This title shall explain how strategic communication and media management can affect various political, economic, societal and technological realities. Theoretical and empirical contributions can shed more light on the existing structures, institutions and cultures that are firmly founded on the communication technologies, infrastructures and practices. The rapid proliferation of the digital media has led both academics and practitioners to increase their interactive engagement with a multitude of stakeholders. Very often, they are influencing regulators, industries, civil society organisations and activist groups, among other interested parties. Therefore, this book’s valued contributions may include, but are not restricted to, the following topics:

 

Artificial Intelligence and Corporate Communication

Augmented and Virtual Reality in Corporate Communication

Blockchain and Corporate Communication

Big Data and Analytics in Corporate Communication

Branding and Corporate Reputation

Corporate Communication via Social Media

Corporate Communication Policy

Corporate Culture

Corporate Identity

Corporate Social Responsibility Communications

Crisis, Risk and Change Management

Digital Media and Corporate Communication

Employee Communications

Fake News and Corporate Communication

Government Relationships

Integrated Communication

Integrated Reporting of Financial and Non-Financial Performance

Internet Technologies and Corporate Communication

Internet of Things and Corporate Communication

Investor Relationships

Issues Management and Public Relations

Leadership and Change Communication

Marketing Communications

Measuring the Effectiveness of Corporate Communications

Metrics for Corporate Communication Practice

Press and Media Relationships

Stakeholder Management and Communication

Strategic Planning and Communication Management

 

This publication shall present the academics’ conceptual discussions that cover the contemporary topic of corporate communication in a concise yet accessible way. Covering both theory and practice, this publication shall introduce its readers to the key issues of strategic corporate communication as well as stakeholder management in the digital age. This will allow prospective practitioners to critically analyse future, real-life situations. All chapters will provide a background to specific topics as the academic contributors should feature their critical perspectives on issues, controversies and problems relating to corporate communication.
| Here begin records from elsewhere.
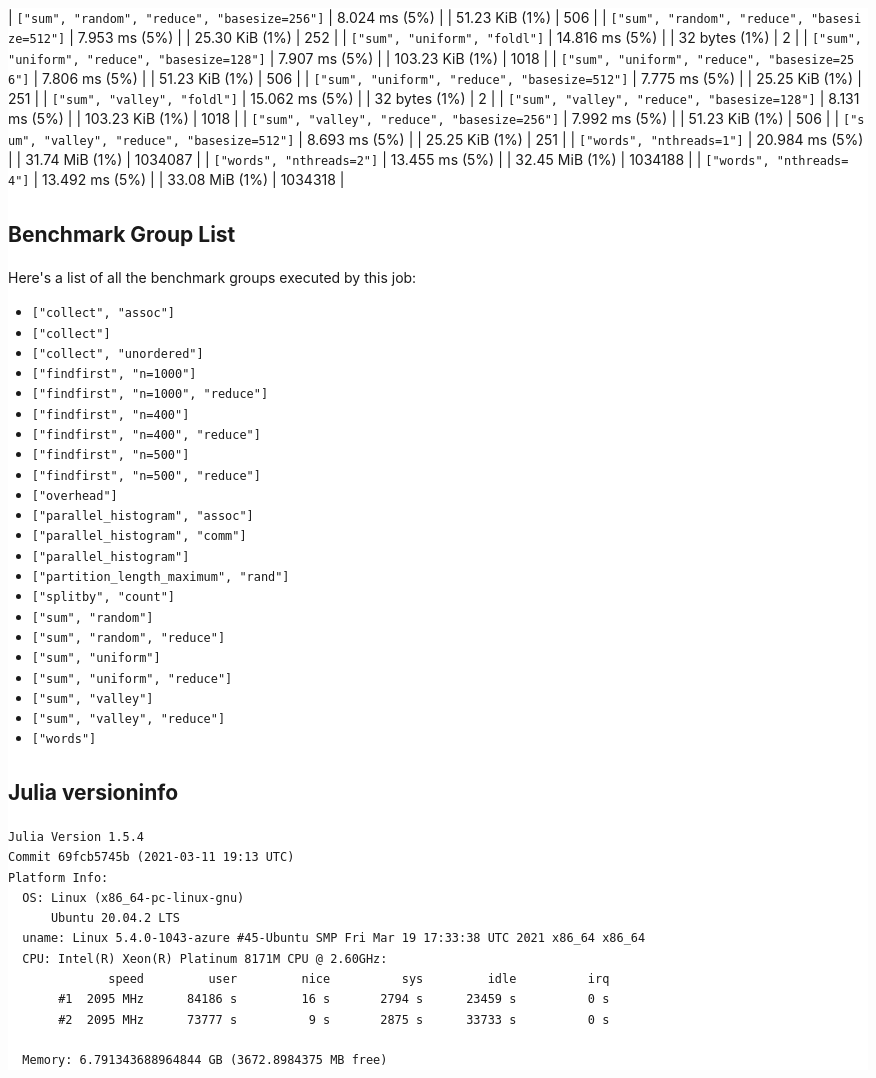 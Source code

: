 | `["sum", "random", "reduce", "basesize=256"]`       |   8.024 ms (5%) |          |  51.23 KiB (1%) |         506 |
| `["sum", "random", "reduce", "basesize=512"]`       |   7.953 ms (5%) |          |  25.30 KiB (1%) |         252 |
| `["sum", "uniform", "foldl"]`                       |  14.816 ms (5%) |          |   32 bytes (1%) |           2 |
| `["sum", "uniform", "reduce", "basesize=128"]`      |   7.907 ms (5%) |          | 103.23 KiB (1%) |        1018 |
| `["sum", "uniform", "reduce", "basesize=256"]`      |   7.806 ms (5%) |          |  51.23 KiB (1%) |         506 |
| `["sum", "uniform", "reduce", "basesize=512"]`      |   7.775 ms (5%) |          |  25.25 KiB (1%) |         251 |
| `["sum", "valley", "foldl"]`                        |  15.062 ms (5%) |          |   32 bytes (1%) |           2 |
| `["sum", "valley", "reduce", "basesize=128"]`       |   8.131 ms (5%) |          | 103.23 KiB (1%) |        1018 |
| `["sum", "valley", "reduce", "basesize=256"]`       |   7.992 ms (5%) |          |  51.23 KiB (1%) |         506 |
| `["sum", "valley", "reduce", "basesize=512"]`       |   8.693 ms (5%) |          |  25.25 KiB (1%) |         251 |
| `["words", "nthreads=1"]`                           |  20.984 ms (5%) |          |  31.74 MiB (1%) |     1034087 |
| `["words", "nthreads=2"]`                           |  13.455 ms (5%) |          |  32.45 MiB (1%) |     1034188 |
| `["words", "nthreads=4"]`                           |  13.492 ms (5%) |          |  33.08 MiB (1%) |     1034318 |

## Benchmark Group List
Here's a list of all the benchmark groups executed by this job:

- `["collect", "assoc"]`
- `["collect"]`
- `["collect", "unordered"]`
- `["findfirst", "n=1000"]`
- `["findfirst", "n=1000", "reduce"]`
- `["findfirst", "n=400"]`
- `["findfirst", "n=400", "reduce"]`
- `["findfirst", "n=500"]`
- `["findfirst", "n=500", "reduce"]`
- `["overhead"]`
- `["parallel_histogram", "assoc"]`
- `["parallel_histogram", "comm"]`
- `["parallel_histogram"]`
- `["partition_length_maximum", "rand"]`
- `["splitby", "count"]`
- `["sum", "random"]`
- `["sum", "random", "reduce"]`
- `["sum", "uniform"]`
- `["sum", "uniform", "reduce"]`
- `["sum", "valley"]`
- `["sum", "valley", "reduce"]`
- `["words"]`

## Julia versioninfo
```
Julia Version 1.5.4
Commit 69fcb5745b (2021-03-11 19:13 UTC)
Platform Info:
  OS: Linux (x86_64-pc-linux-gnu)
      Ubuntu 20.04.2 LTS
  uname: Linux 5.4.0-1043-azure #45-Ubuntu SMP Fri Mar 19 17:33:38 UTC 2021 x86_64 x86_64
  CPU: Intel(R) Xeon(R) Platinum 8171M CPU @ 2.60GHz: 
              speed         user         nice          sys         idle          irq
       #1  2095 MHz      84186 s         16 s       2794 s      23459 s          0 s
       #2  2095 MHz      73777 s          9 s       2875 s      33733 s          0 s
       
  Memory: 6.791343688964844 GB (3672.8984375 MB free)
```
This authoritative book will provide relevant knowledge and skills in corporate communication that is unsurpassed in readability, depth and breadth. At the start of each chapter, the authors will prepare a short abstract that summarises the content of their contribution. They are encouraged to include descriptive case studies to illustrate real situations, conceptual, theoretical or empirical contributions that are meant to help aspiring managers and executives in their future employment. In conclusion, each chapter shall also contain a succinct summary that should outline key implications (of the findings) to academia and / or practitioners, in a condensed form. This will enable the readers to retain key information.

 

Target Audience

This textbook introduces aspiring practitioners as well as under-graduate and post-graduate students to the subject of corporate communication – in a structured manner. More importantly, it will also be relevant to those course instructors who are teaching media, marketing communications and business-related subjects in higher education institutions, including; universities and colleges. It is hoped that course conveners will use this edited textbook as a basis for class discussions.

 

Submission Procedure

Senior and junior academic researchers are invited to submit a 300-word abstract on or before the 30th June 2019. Submissions should be sent to Mark.A.Camilleri@um.edu.mt. Authors will be notified about the editorial decision during July 2019. The length of the chapters should be between 6,000- 8,000 words (including references, figures and tables). These contributions will be accepted on or before the 31st December 2019. The references should be presented in APA style (Version 6). All submitted chapters will be critically reviewed on a double-blind review basis. The authors’ and the reviewers’ identities will remain anonymous. All authors will be requested to serve as reviewers for this book. They will receive a notification of acceptance, rejection or suggested modifications – on or before the 15th February 2020.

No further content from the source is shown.